INSTRUCTIONS TO FOLLOW -
The reply must consist of the lines from the first line of the records through the line containing "CO.CQ.LM|LM|La Montañita", copied exactly, with every picture omitted.

>>>>

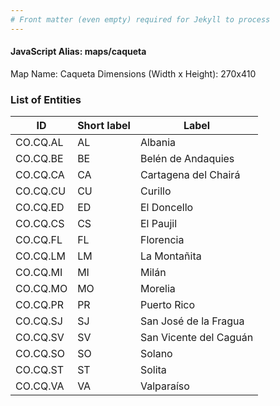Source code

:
 ```yaml
---
# Front matter (even empty) required for Jekyll to process
---
```


#### JavaScript Alias: maps/caqueta

Map Name: Caqueta
Dimensions (Width x Height): 270x410






### List of Entities

ID | Short label | Label
---|---|---|
CO.CQ.AL|AL|Albania
CO.CQ.BE|BE|Belén de Andaquies
CO.CQ.CA|CA|Cartagena del Chairá
CO.CQ.CU|CU|Curillo
CO.CQ.ED|ED|El Doncello
CO.CQ.CS|CS|El Paujil
CO.CQ.FL|FL|Florencia
CO.CQ.LM|LM|La Montañita
CO.CQ.MI|MI|Milán
CO.CQ.MO|MO|Morelia
CO.CQ.PR|PR|Puerto Rico
CO.CQ.SJ|SJ|San José de la Fragua
CO.CQ.SV|SV|San Vicente del Caguán
CO.CQ.SO|SO|Solano
CO.CQ.ST|ST|Solita
CO.CQ.VA|VA|Valparaíso
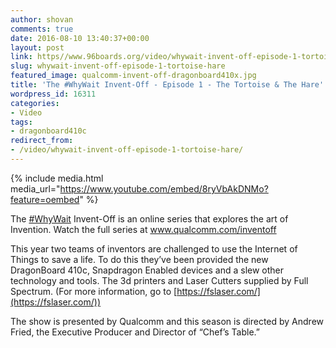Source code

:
 ```yaml
---
author: shovan
comments: true
date: 2016-08-10 13:40:37+00:00
layout: post
link: https//www.96boards.org/video/whywait-invent-off-episode-1-tortoise-hare/
slug: whywait-invent-off-episode-1-tortoise-hare
featured_image: qualcomm-invent-off-dragonboard410x.jpg
title: 'The #WhyWait Invent-Off - Episode 1 - The Tortoise & The Hare'
wordpress_id: 16311
categories:
- Video
tags:
- dragonboard410c
redirect_from:
- /video/whywait-invent-off-episode-1-tortoise-hare/
---
```


{% include media.html media_url="https://www.youtube.com/embed/8ryVbAkDNMo?feature=oembed" %}

The [#WhyWait](https://www.youtube.com/results?q=%23WhyWait) Invent-Off is an online series that explores the art of Invention. Watch the full series at www.qualcomm.com/inventoff

This year two teams of inventors are challenged to use the Internet of Things to save a life. To do this they’ve been provided the new DragonBoard 410c, Snapdragon Enabled devices and a slew other technology and tools. The 3d printers and Laser Cutters supplied by Full Spectrum. (For more information, go to [https://fslaser.com/](https://fslaser.com/))

The show is presented by Qualcomm and this season is directed by Andrew Fried, the Executive Producer and Director of “Chef’s Table.”
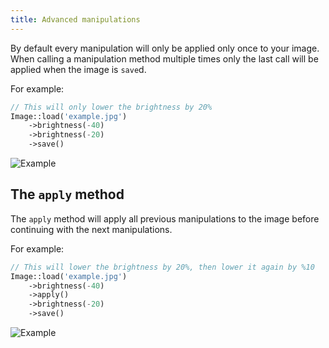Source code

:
 ```yaml
---
title: Advanced manipulations
---
```


By default every manipulation will only be applied only once to your image. When calling a manipulation method multiple times only the last call will be applied when the image is `save`d.

For example:

```php
// This will only lower the brightness by 20%
Image::load('example.jpg')
    ->brightness(-40)
    ->brightness(-20)
    ->save()
```

![Example](https://docs.spatie.be/images/image/example-brightness.jpg)

## The `apply` method

The `apply` method will apply all previous manipulations to the image before continuing with the next manipulations.

For example:

```php
// This will lower the brightness by 20%, then lower it again by %10
Image::load('example.jpg')
    ->brightness(-40)
    ->apply()
    ->brightness(-20)
    ->save()
```

![Example](https://docs.spatie.be/images/image/example-advanced-manipulations.jpg)
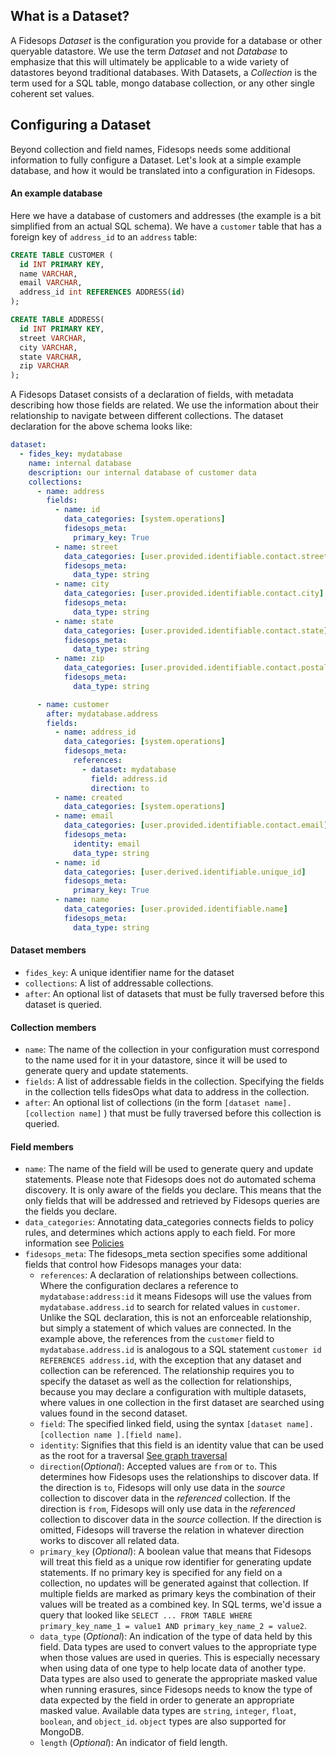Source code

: ## What is a Dataset?

A Fidesops _Dataset_ is the configuration you provide for a database or other queryable datastore. We use the term _Dataset_ and not _Database_ to emphasize that this will ultimately be applicable to a wide variety of datastores beyond traditional databases. With Datasets, a _Collection_ is the term used for a SQL table, mongo database collection, or any other single coherent set values.

## Configuring a Dataset

Beyond collection and field names, Fidesops needs some additional information to fully configure a Dataset. Let's look at a simple example database, and how it would be translated into a configuration in Fidesops.

#### An example database
Here we have a database of customers and addresses (the example is a bit simplified from an actual SQL schema). We have a `customer` table that has a foreign key of `address_id` to an `address` table:

``` sql
CREATE TABLE CUSTOMER (
  id INT PRIMARY KEY,
  name VARCHAR,
  email VARCHAR,
  address_id int REFERENCES ADDRESS(id)
);

CREATE TABLE ADDRESS(
  id INT PRIMARY KEY,
  street VARCHAR,
  city VARCHAR,
  state VARCHAR,
  zip VARCHAR
);
```

A Fidesops Dataset consists of a declaration of fields, with metadata describing how those fields are related. We use the information about their relationship to navigate between different collections. The dataset declaration for the above schema looks like:

``` yaml
dataset:
  - fides_key: mydatabase
    name: internal database
    description: our internal database of customer data
    collections:
      - name: address
        fields:
          - name: id
            data_categories: [system.operations]
            fidesops_meta:
              primary_key: True
          - name: street
            data_categories: [user.provided.identifiable.contact.street]
            fidesops_meta:
              data_type: string
          - name: city
            data_categories: [user.provided.identifiable.contact.city]
            fidesops_meta:
              data_type: string
          - name: state
            data_categories: [user.provided.identifiable.contact.state]
            fidesops_meta:
              data_type: string
          - name: zip
            data_categories: [user.provided.identifiable.contact.postal_code]
            fidesops_meta:
              data_type: string

      - name: customer
        after: mydatabase.address
        fields:
          - name: address_id
            data_categories: [system.operations]
            fidesops_meta:
              references:
                - dataset: mydatabase
                  field: address.id
                  direction: to
          - name: created
            data_categories: [system.operations]
          - name: email
            data_categories: [user.provided.identifiable.contact.email]
            fidesops_meta:
              identity: email
              data_type: string
          - name: id
            data_categories: [user.derived.identifiable.unique_id]
            fidesops_meta:
              primary_key: True
          - name: name
            data_categories: [user.provided.identifiable.name]
            fidesops_meta:
              data_type: string
```

#### Dataset members

- `fides_key`: A unique identifier name for the dataset
- `collections`: A list of addressable collections.
- `after`: An optional list of datasets that must be fully traversed before this dataset is queried.

#### Collection members

- `name`: The name of the collection in your configuration must correspond to the name used for it in your datastore, since it will be used to generate query and update statements.
- `fields`: A list of addressable fields in the collection. Specifying the fields in the collection tells fidesOps what data to address in the collection.
- `after`: An optional list of collections (in the form `[dataset name].[collection name]` ) that must be fully traversed before this collection is queried.

#### Field members

- `name`: The name of the field will be used to generate query and update statements. Please note that Fidesops does not do automated schema discovery. It is only aware of the fields you declare. This means that the only fields that will be addressed and retrieved by Fidesops queries are the fields you declare.
- `data_categories`: Annotating data\_categories connects fields to policy rules, and determines which actions apply to each field. For more information see [Policies](policies.md)
- `fidesops_meta`: The fidesops\_meta section specifies some additional fields that control how Fidesops manages your data:
	- `references`:  A declaration of relationships between collections. Where the configuration declares a reference to `mydatabase:address:id` it means Fidesops will use the values from `mydatabase.address.id` to search for related values in `customer`. Unlike the SQL declaration, this is not an enforceable relationship, but simply a statement of which values are connected.  In the example above, the references from the `customer` field to `mydatabase.address.id` is analogous to a SQL statement `customer id REFERENCES address.id`, with the exception that any dataset and collection can be referenced. The relationship requires you to specify the dataset as well as the collection for relationships, because you may declare a configuration with multiple datasets, where values in one collection in the first dataset are searched using values found in the second dataset.
	- `field`: The specified linked field, using the syntax `[dataset name].[collection name ].[field name]`.
	- `identity`: Signifies that this field is an identity value that can be used as the root for a traversal [See graph traversal](query_execution.md)
	- `direction`(_Optional_): Accepted values are `from` or `to`. This determines how Fidesops uses the relationships to discover data. If the direction is `to`, Fidesops will only use data in the _source_ collection to discover data in the _referenced_ collection. If the direction is `from`, Fidesops will only use data in the _referenced_ collection to discover data in the _source_ collection. If the direction is omitted, Fidesops will traverse the relation in whatever direction works to discover all related data.
	- `primary_key` (_Optional_): A boolean value that means that Fidesops will treat this field as a unique row identifier for generating update statements. If no primary key is specified for any field on a collection, no updates will be generated against that collection. If multiple fields are marked as primary keys the combination of their values will be treated as a combined key. In SQL terms, we'd issue a query that looked like `SELECT ... FROM TABLE WHERE primary_key_name_1 = value1 AND primary_key_name_2 = value2`. 
	- `data_type` (_Optional_): An indication of the type of data held by this field. Data types are used to convert values to the appropriate type when those values are used in queries. This is especially necessary when using data of one type to help locate data of another type.  Data types are also used to generate the appropriate masked value when running erasures, since Fidesops needs to know the type of data expected by the field in order to generate an appropriate masked value. Available data types are `string`, `integer`, `float`, `boolean`, and `object_id`. `object` types are also supported for MongoDB.
	- `length` (_Optional_): An indicator of field length.

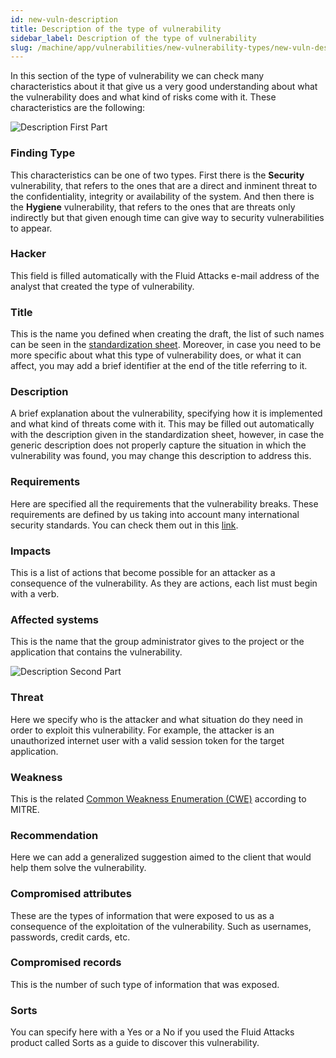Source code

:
 ```yaml
---
id: new-vuln-description
title: Description of the type of vulnerability
sidebar_label: Description of the type of vulnerability
slug: /machine/app/vulnerabilities/new-vulnerability-types/new-vuln-description
---
```


In this section of the type of vulnerability
we can check many characteristics about it
that give us a very good understanding
about what the vulnerability does
and what kind of risks come with it.
These characteristics are the following:

![Description First Part](https://res.cloudinary.com/fluid-attacks/image/upload/v1622211888/docs/web/vulnerabilities/new-vulnerability-types/new-vuln-description/vuln-description-part1_pivhmf.webp)

### Finding Type
This characteristics can be
one of two types.
First there is the **Security** vulnerability,
that refers to the ones
that are a direct and inminent threat
to the confidentiality,
integrity or availability of the system.
And then there is the **Hygiene** vulnerability,
that refers to the ones
that are threats only indirectly
but that given enough time
can give way to security vulnerabilities to appear.

### Hacker
This field is filled automatically
with the Fluid Attacks e-mail address
of the analyst that created
the type of vulnerability.

### Title
This is the name you defined
when creating the draft,
the list of such names
can be seen in the
[standardization sheet](https://docs.google.com/spreadsheets/d/1L37WnF6enoC8Ws8vs9sr0G29qBLwbe-3ztbuopu1nvc/).
Moreover,
in case you need to be more specific
about what this type of vulnerability does,
or what it can affect,
you may add a brief identifier
at the end of the title
referring to it.

### Description
A brief explanation about the vulnerability,
specifying how it is implemented
and what kind of threats come with it.
This may be filled out automatically
with the description given in the standardization sheet,
however,
in case the generic description
does not properly capture the situation
in which the vulnerability was found,
you may change this description to address this.

### Requirements
Here are specified
all the requirements
that the vulnerability breaks.
These requirements are defined by us
taking into account
many international security standards.
You can check them out
in this [link](/criteria/requirements/introduction).

### Impacts
This is a list of actions
that become possible for an attacker
as a consequence of the vulnerability.
As they are actions,
each list must begin with a verb.

### Affected systems
This is the name
that the group administrator
gives to the project
or the application
that contains the vulnerability.

![Description Second Part](https://res.cloudinary.com/fluid-attacks/image/upload/v1622211888/docs/web/vulnerabilities/new-vulnerability-types/new-vuln-description/vuln-description-part2_fjxkki.webp)

### Threat
Here we specify
who is the attacker
and what situation do they need
in order to exploit this vulnerability.
For example,
the attacker is an unauthorized internet user
with a valid session token
for the target application.

### Weakness
This is the related
[Common Weakness Enumeration (CWE)](https://cwe.mitre.org/data/index.html)
according to MITRE.

### Recommendation
Here we can add a generalized suggestion
aimed to the client
that would help them
solve the vulnerability.

### Compromised attributes
These are the types of information
that were exposed to us
as a consequence
of the exploitation of the vulnerability.
Such as usernames,
passwords, credit cards, etc.

### Compromised records
This is the number
of such type of information
that was exposed.

### Sorts
You can specify here
with a Yes or a No
if you used the Fluid Attacks product
called Sorts
as a guide to discover this vulnerability.
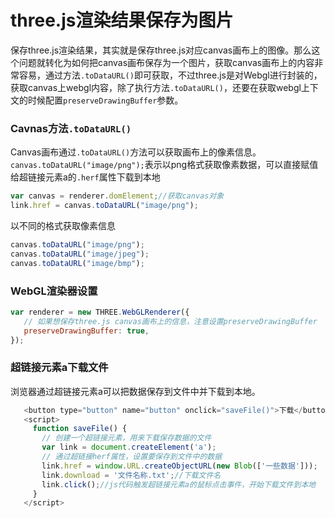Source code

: # three.js渲染结果保存为图片

保存three.js渲染结果，其实就是保存three.js对应canvas画布上的图像。那么这个问题就转化为如何把canvas画布保存为一个图片，获取canvas画布上的内容非常容易，通过方法`.toDataURL()`即可获取，不过three.js是对Webgl进行封装的，获取canvas上webgl内容，除了执行方法`.toDataURL()`，还要在获取webgl上下文的时候配置`preserveDrawingBuffer`参数。

        
### Cavnas方法`.toDataURL()`

Canvas画布通过`.toDataURL()`方法可以获取画布上的像素信息。`canvas.toDataURL("image/png");`表示以png格式获取像素数据，可以直接赋值给超链接元素a的`.herf`属性下载到本地
 ```javascript
var canvas = renderer.domElement;//获取canvas对象
link.href = canvas.toDataURL("image/png");
```   


以不同的格式获取像素信息
 ```javascript
canvas.toDataURL("image/png");
canvas.toDataURL("image/jpeg");
canvas.toDataURL("image/bmp");
```   
### WebGL渲染器设置

 ```javascript
var renderer = new THREE.WebGLRenderer({
    // 如果想保存three.js canvas画布上的信息，注意设置preserveDrawingBuffer
    preserveDrawingBuffer: true,
});
```  

### 超链接元素a下载文件

浏览器通过超链接元素a可以把数据保存到文件中并下载到本地。

 ```javascript
    <button type="button" name="button" onclick="saveFile()">下载</button>
    <script>
      function saveFile() {
        // 创建一个超链接元素，用来下载保存数据的文件
        var link = document.createElement('a');
        // 通过超链接herf属性，设置要保存到文件中的数据
        link.href = window.URL.createObjectURL(new Blob(['一些数据']));
        link.download = '文件名称.txt';//下载文件名
        link.click();//js代码触发超链接元素a的鼠标点击事件，开始下载文件到本地
      }
    </script>
```   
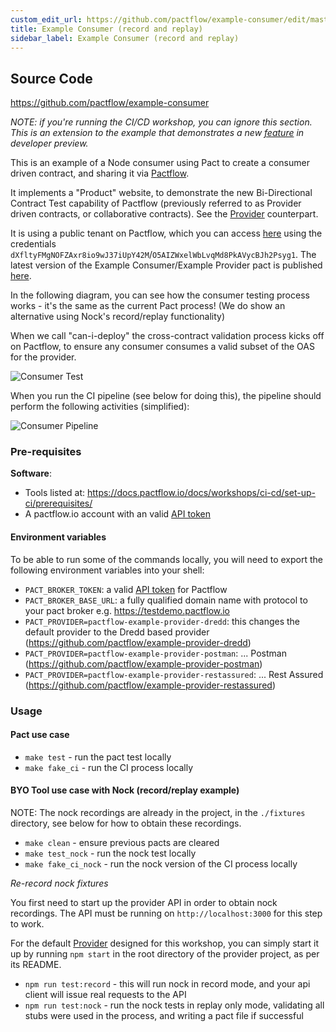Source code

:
 ```yaml
---
custom_edit_url: https://github.com/pactflow/example-consumer/edit/master/README-bi-directional.md
title: Example Consumer (record and replay)
sidebar_label: Example Consumer (record and replay)
---
```


<!-- This file has been synced from the pactflow/example-consumer repository. Please do not edit it directly. The URL of the source file can be found in the custom_edit_url value above -->

## Source Code

https://github.com/pactflow/example-consumer


_NOTE: if you're running the CI/CD workshop, you can ignore this section. This is an extension to the example that demonstrates a new [feature](https://github.com/pactflow/roadmap/issues/4) in developer preview._

This is an example of a Node consumer using Pact to create a consumer driven contract, and sharing it via [Pactflow](https://pactflow.io).

It implements a "Product" website, to demonstrate the new Bi-Directional Contract Test capability of Pactflow (previously referred to as Provider driven contracts, or collaborative contracts). See the [Provider](https://github.com/pactflow/example-pactflow-example-provider-dredd) counterpart.

It is using a public tenant on Pactflow, which you can access [here](https://test.pact.dius.com.au) using the credentials `dXfltyFMgNOFZAxr8io9wJ37iUpY42M`/`O5AIZWxelWbLvqMd8PkAVycBJh2Psyg1`. The latest version of the Example Consumer/Example Provider pact is published [here](https://test.pact.dius.com.au/pacts/provider/pactflow-example-pactflow-example-provider-dredd/consumer/pactflow-example-consumer/latest).

In the following diagram, you can see how the consumer testing process works - it's the same as the current Pact process! (We do show an alternative using Nock's record/replay functionality)

When we call "can-i-deploy" the cross-contract validation process kicks off on Pactflow, to ensure any consumer consumes a valid subset of the OAS for the provider.

![Consumer Test](https://raw.githubusercontent.com/pactflow/example-consumer/master/docs/consumer-scope.png)

When you run the CI pipeline (see below for doing this), the pipeline should perform the following activities (simplified):

![Consumer Pipeline](https://raw.githubusercontent.com/pactflow/example-consumer/master/docs/consumer-pipeline.png)

### Pre-requisites

**Software**:

* Tools listed at: https://docs.pactflow.io/docs/workshops/ci-cd/set-up-ci/prerequisites/
* A pactflow.io account with an valid [API token](https://docs.pactflow.io/docs/getting-started/#configuring-your-api-token)


#### Environment variables

To be able to run some of the commands locally, you will need to export the following environment variables into your shell:

* `PACT_BROKER_TOKEN`: a valid [API token](https://docs.pactflow.io/docs/getting-started/#configuring-your-api-token) for Pactflow
* `PACT_BROKER_BASE_URL`: a fully qualified domain name with protocol to your pact broker e.g. https://testdemo.pactflow.io
* `PACT_PROVIDER=pactflow-example-provider-dredd`: this changes the default provider to the Dredd based provider (https://github.com/pactflow/example-provider-dredd)
* `PACT_PROVIDER=pactflow-example-provider-postman`: ... Postman (https://github.com/pactflow/example-provider-postman)
* `PACT_PROVIDER=pactflow-example-provider-restassured`: ... Rest Assured (https://github.com/pactflow/example-provider-restassured)
### Usage

#### Pact use case

* `make test` - run the pact test locally
* `make fake_ci` - run the CI process locally

#### BYO Tool use case with Nock (record/replay example)

NOTE: The nock recordings are already in the project, in the `./fixtures` directory, see below for how to obtain these recordings.

* `make clean` - ensure previous pacts are cleared
* `make test_nock` - run the nock test locally
* `make fake_ci_nock` - run the nock version of the CI process locally

*Re-record nock fixtures*

You first need to start up the provider API in order to obtain nock recordings. The API must be running on `http://localhost:3000` for this step to work.

For the default [Provider](https://github.com/pactflow/example-pactflow-example-provider-dredd) designed for this workshop, you can simply start it up by running `npm start` in the root directory of the provider project, as per its README.


* `npm run test:record` - this will run nock in record mode, and your api client will issue real requests to the API
* `npm run test:nock` - run the nock tests in replay only mode, validating all stubs were used in the process, and writing a pact file if successful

<<<<

PROBLEM SOLUTION -
Source code

:
 ```yaml
---
# Front matter (even empty) required for Jekyll to process
---
```


#### JavaScript Alias: maps/caqueta

Map Name: Caqueta
Dimensions (Width x Height): 270x410






### List of Entities

ID | Short label | Label
---|---|---|
CO.CQ.AL|AL|Albania
CO.CQ.BE|BE|Belén de Andaquies
CO.CQ.CA|CA|Cartagena del Chairá
CO.CQ.CU|CU|Curillo
CO.CQ.ED|ED|El Doncello
CO.CQ.CS|CS|El Paujil
CO.CQ.FL|FL|Florencia
CO.CQ.LM|LM|La Montañita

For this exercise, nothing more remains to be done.